ACTIVITY
Each line containing the string "equality" should be copied out of the entries.

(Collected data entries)
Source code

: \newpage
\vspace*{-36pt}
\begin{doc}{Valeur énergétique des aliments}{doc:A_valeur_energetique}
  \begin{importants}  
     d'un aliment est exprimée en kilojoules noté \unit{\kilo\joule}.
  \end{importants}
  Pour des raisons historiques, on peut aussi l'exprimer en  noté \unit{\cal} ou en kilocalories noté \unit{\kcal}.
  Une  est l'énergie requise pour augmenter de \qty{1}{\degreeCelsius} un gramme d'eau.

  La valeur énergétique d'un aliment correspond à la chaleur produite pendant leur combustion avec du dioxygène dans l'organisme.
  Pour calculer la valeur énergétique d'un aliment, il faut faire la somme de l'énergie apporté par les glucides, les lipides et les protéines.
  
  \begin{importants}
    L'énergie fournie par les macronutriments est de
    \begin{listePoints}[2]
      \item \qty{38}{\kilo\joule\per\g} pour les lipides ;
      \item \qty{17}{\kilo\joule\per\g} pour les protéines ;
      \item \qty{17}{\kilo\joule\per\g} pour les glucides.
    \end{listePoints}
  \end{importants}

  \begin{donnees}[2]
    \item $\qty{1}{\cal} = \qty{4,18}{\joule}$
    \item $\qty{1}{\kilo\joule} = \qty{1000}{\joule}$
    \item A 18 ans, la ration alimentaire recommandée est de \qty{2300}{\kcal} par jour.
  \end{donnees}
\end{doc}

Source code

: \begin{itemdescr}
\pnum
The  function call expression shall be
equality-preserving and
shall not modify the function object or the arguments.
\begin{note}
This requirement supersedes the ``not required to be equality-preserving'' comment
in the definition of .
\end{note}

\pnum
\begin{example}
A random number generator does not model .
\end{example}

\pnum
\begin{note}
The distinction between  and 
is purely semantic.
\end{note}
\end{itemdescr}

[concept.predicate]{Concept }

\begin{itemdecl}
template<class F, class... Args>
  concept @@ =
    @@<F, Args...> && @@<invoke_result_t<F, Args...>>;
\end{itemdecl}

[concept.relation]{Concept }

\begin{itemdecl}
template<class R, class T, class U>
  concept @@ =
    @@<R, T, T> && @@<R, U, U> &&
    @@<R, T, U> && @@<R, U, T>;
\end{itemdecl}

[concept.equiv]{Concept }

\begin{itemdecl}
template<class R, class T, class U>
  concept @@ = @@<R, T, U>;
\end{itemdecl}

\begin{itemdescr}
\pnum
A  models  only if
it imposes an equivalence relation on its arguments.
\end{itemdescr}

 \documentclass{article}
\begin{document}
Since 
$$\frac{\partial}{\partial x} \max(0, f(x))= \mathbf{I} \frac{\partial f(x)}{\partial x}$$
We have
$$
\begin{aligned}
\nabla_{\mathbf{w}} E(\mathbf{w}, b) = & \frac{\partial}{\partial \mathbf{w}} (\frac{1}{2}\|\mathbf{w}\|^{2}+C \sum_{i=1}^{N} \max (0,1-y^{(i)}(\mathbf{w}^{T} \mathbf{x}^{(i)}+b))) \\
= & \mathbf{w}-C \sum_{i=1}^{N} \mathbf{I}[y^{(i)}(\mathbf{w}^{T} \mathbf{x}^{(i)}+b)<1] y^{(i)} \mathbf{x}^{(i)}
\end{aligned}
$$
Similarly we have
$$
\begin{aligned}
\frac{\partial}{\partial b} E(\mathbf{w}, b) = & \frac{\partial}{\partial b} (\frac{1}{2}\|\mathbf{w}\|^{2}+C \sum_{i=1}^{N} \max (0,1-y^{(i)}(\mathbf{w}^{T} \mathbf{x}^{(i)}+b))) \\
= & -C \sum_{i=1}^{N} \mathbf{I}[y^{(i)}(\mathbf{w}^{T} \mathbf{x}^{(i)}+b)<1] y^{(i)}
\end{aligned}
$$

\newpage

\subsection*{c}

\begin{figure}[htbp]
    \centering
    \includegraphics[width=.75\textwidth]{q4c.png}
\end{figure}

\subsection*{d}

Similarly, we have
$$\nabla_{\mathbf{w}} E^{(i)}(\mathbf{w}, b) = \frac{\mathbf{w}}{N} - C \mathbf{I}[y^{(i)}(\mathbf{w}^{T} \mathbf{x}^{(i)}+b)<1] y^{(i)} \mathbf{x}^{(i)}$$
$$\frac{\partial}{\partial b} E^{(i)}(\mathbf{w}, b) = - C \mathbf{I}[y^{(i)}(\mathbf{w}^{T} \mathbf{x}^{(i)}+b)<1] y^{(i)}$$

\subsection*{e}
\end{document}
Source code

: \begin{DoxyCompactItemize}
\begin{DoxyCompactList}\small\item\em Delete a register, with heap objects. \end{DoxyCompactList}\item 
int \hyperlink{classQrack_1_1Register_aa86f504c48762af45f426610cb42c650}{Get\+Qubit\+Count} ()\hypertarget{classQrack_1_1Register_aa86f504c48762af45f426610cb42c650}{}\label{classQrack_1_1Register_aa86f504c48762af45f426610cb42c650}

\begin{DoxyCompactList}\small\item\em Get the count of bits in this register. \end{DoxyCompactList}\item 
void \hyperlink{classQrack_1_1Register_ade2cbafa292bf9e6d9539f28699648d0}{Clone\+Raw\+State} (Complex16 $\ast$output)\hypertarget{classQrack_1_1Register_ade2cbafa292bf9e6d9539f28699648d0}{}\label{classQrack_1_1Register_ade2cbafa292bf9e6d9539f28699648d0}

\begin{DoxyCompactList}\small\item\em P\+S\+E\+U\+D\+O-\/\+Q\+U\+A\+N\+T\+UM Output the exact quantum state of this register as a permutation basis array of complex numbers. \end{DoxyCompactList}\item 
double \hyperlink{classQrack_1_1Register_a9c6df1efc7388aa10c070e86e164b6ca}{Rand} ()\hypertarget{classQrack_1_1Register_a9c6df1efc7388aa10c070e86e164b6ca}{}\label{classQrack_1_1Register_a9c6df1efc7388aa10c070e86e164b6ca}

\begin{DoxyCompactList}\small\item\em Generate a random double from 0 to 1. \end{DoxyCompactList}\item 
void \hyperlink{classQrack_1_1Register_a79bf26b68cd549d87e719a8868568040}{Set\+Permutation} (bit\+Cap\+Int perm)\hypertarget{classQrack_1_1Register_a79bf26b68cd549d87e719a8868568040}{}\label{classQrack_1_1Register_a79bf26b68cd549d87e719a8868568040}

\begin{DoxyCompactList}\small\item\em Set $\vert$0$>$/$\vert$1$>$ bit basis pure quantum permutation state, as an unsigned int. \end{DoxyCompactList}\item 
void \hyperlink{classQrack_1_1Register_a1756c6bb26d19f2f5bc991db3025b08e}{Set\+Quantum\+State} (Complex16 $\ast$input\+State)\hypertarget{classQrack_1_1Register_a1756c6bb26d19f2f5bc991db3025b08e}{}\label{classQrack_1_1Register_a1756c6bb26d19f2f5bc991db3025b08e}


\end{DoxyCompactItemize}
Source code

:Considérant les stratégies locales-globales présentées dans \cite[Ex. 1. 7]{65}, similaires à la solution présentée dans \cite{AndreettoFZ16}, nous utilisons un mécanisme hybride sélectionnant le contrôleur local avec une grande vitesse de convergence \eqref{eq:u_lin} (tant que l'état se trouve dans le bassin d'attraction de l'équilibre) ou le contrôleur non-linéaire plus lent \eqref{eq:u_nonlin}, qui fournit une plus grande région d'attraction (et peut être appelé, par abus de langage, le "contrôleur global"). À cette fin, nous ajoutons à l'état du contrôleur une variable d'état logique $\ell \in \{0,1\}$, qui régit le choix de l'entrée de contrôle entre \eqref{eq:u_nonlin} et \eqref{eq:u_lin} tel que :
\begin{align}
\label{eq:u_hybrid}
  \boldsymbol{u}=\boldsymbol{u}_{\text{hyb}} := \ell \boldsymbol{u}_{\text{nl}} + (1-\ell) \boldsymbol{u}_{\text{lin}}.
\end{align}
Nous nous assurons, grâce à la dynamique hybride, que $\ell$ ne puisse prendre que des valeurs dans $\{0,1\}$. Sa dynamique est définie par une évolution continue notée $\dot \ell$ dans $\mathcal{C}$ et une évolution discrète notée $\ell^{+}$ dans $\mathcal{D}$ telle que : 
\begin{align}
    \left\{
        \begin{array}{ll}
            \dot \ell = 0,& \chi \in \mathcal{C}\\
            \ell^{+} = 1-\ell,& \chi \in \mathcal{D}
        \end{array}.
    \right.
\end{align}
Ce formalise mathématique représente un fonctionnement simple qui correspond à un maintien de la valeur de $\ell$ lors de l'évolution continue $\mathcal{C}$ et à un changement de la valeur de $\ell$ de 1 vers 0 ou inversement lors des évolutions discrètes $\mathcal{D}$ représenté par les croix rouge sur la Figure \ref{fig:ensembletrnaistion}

ANSWER BOX
equality-preserving and
This requirement supersedes the ``not required to be equality-preserving'' comment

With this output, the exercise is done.